No... I got mixed stories. We'll wait for what the courts say what happened. I wasn't that close to them anyway. Family is in shock of course...


----------



## Moonshinedave (Mar 28, 2013)

Sometimes I think people get too comfortable with firearms, get too comfortable, become careless. I work with electricity, and have for the last 35 1/2 years. Electricity and firearms, two things, that takes a mental effort not to get too comfortable with. Get sloppy, get dead. Sorry about the tragic event and the loss in your family. MSdave
On second thought, perhaps I should have used the term "lose respect for" ? Either way, both are something you have to focus on what you are doing at ALL times.


----------



## rice paddy daddy (Jul 17, 2012)

A number of years ago, here locally a grandfather and grandson were deer hunting. They were using shotguns in the heavy undergrowth.
Grandpa hears rustling and movement in the brush, fires, and kills his grandson.
When he saw what he had done, he had a fatal heart attack. When they were found, they were both together and both dead.

Safety Rule - Know your target.


----------



## Camel923 (Aug 13, 2014)

Tragic. Condolences.


----------



## Infidel (Dec 22, 2012)

Sounds to me like you think it may have been more than a tragic accident. In either case you and your family have my condolences, I am sorry for your loss.

-Infidel


----------



## Tennessee (Feb 1, 2014)

Was it his son or his brother or sister son? Either way sad.


----------



## bigwheel (Sep 22, 2014)

So sorry to hear about that. Prayers for all concerned.


----------



## csi-tech (Apr 13, 2013)

I reviewed a case today in which a man was displaying his brand new 1911 and showing it to friends on the top floor of his apartment. At some point (due to negligence) the gun discharged, the bullet transected the floor and struck his friend who was downstairs playing beer pong right in the top of his head killing him instantly. His friend is dead and his life is indelibly changed. He is a convicted felon now having plead guilty to either reckless or negligent homicide.


----------



## Ripon (Dec 22, 2012)

Horrible to hear of such losses.
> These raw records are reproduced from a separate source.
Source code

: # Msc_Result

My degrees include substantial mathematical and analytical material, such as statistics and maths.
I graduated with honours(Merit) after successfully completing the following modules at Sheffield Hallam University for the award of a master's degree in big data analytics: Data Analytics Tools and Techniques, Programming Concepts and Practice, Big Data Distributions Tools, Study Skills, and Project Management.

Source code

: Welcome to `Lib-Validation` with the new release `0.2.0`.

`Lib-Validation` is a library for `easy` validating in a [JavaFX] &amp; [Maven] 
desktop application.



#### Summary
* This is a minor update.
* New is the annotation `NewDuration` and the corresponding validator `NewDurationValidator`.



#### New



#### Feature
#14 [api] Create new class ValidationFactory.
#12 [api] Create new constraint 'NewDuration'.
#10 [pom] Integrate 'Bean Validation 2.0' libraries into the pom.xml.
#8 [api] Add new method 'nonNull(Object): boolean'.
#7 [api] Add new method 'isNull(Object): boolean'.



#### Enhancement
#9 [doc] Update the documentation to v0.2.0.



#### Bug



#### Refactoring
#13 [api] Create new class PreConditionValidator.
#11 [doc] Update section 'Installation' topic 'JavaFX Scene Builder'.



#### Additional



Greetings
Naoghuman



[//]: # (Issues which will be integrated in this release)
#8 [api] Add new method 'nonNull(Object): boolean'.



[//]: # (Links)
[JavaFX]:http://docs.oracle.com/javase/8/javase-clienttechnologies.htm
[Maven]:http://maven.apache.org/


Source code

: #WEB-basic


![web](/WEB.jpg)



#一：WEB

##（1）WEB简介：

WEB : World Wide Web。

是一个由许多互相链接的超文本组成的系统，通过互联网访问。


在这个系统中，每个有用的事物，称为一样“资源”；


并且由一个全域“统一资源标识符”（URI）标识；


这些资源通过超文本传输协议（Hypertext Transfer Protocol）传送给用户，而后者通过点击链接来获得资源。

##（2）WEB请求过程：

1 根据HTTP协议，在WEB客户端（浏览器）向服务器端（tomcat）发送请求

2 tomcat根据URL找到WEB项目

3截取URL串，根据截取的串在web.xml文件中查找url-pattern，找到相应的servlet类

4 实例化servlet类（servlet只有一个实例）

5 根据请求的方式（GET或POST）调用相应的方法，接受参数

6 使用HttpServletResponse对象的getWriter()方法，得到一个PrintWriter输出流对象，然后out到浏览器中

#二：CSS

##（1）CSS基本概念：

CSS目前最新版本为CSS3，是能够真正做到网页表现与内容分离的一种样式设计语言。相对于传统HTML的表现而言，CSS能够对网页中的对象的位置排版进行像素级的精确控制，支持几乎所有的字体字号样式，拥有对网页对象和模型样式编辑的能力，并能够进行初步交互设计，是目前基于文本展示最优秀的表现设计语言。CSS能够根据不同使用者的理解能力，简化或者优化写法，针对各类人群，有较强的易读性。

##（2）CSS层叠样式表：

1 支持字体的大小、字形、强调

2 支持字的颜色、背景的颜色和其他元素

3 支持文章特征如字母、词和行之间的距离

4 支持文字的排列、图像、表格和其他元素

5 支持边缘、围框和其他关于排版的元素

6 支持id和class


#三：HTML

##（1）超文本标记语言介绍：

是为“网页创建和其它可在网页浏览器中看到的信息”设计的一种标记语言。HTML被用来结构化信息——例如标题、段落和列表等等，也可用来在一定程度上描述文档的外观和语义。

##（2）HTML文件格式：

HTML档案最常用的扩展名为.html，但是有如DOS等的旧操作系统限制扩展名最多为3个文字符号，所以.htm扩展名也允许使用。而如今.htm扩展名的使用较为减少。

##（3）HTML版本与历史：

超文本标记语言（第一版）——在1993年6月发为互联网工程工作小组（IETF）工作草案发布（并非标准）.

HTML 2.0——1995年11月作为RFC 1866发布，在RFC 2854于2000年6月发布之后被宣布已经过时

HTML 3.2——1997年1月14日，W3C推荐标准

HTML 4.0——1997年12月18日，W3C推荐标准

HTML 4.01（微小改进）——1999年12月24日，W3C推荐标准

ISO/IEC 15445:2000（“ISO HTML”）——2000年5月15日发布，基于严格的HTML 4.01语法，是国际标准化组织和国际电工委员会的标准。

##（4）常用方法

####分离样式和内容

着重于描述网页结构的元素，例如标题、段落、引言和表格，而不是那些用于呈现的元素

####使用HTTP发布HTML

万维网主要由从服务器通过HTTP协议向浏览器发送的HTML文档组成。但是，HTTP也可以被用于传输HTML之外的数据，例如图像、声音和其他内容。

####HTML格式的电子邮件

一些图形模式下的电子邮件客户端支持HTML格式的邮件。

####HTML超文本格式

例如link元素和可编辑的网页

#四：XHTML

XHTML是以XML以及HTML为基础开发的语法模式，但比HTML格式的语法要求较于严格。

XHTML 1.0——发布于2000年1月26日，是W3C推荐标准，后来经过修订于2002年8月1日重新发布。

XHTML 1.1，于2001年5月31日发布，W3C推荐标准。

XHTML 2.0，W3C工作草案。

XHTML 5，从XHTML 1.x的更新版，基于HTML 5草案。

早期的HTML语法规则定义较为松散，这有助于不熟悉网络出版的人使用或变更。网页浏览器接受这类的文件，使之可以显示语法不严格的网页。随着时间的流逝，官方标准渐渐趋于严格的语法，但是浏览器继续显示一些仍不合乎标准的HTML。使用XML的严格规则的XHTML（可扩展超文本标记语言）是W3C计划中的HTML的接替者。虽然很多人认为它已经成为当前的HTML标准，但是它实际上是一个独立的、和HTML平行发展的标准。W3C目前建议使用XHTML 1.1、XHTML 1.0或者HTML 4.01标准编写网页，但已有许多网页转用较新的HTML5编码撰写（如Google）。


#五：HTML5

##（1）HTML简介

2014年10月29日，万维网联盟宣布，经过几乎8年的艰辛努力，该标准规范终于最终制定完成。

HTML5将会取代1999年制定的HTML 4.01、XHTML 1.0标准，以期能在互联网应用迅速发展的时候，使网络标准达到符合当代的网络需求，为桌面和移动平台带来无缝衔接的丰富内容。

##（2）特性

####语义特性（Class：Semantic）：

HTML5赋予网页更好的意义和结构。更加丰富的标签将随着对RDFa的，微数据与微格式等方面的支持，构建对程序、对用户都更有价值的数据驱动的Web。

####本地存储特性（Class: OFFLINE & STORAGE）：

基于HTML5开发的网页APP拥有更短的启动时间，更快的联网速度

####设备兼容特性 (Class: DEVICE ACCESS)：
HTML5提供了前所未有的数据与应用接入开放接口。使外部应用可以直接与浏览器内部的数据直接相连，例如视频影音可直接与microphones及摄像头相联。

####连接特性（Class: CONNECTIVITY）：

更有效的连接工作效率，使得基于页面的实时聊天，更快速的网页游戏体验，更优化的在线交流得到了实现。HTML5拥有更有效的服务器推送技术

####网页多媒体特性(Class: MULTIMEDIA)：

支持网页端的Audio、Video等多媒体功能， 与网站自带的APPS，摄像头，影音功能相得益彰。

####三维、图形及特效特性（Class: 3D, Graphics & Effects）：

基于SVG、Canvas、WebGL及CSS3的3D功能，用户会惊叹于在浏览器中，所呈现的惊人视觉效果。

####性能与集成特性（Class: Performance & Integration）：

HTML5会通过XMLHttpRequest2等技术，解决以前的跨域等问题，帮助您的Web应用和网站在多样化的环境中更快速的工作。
Sorry to those hurt and all I can do is wish you peace and well being.


----------



## 6811 (Jan 2, 2013)

sorry for your loss....


----------



## Mish (Nov 5, 2013)

=(
Hard lessons to learn.


----------



## MI.oldguy (Apr 18, 2013)

Sorry story to hear,sorry for your loss.


----------



## bigwheel (Sep 22, 2014)

csi-tech said:


> I reviewed a case today in which a man was displaying his brand new 1911 and showing it to friends on the top floor of his apartment. At some point (due to negligence) the gun discharged, the bullet transected the floor and struck his friend who was downstairs playing beer pong right in the top of his head killing him instantly. His friend is dead and his life is indelibly changed. He is a convicted felon now having plead guilty to either reckless or negligent homicide.


Too sad. Everybody I ever knew or heard tell about who clowned around with 1911's wound up busting one off unintended at some point. I could tell some first hand stories..but no need to get the haters riled up again.


----------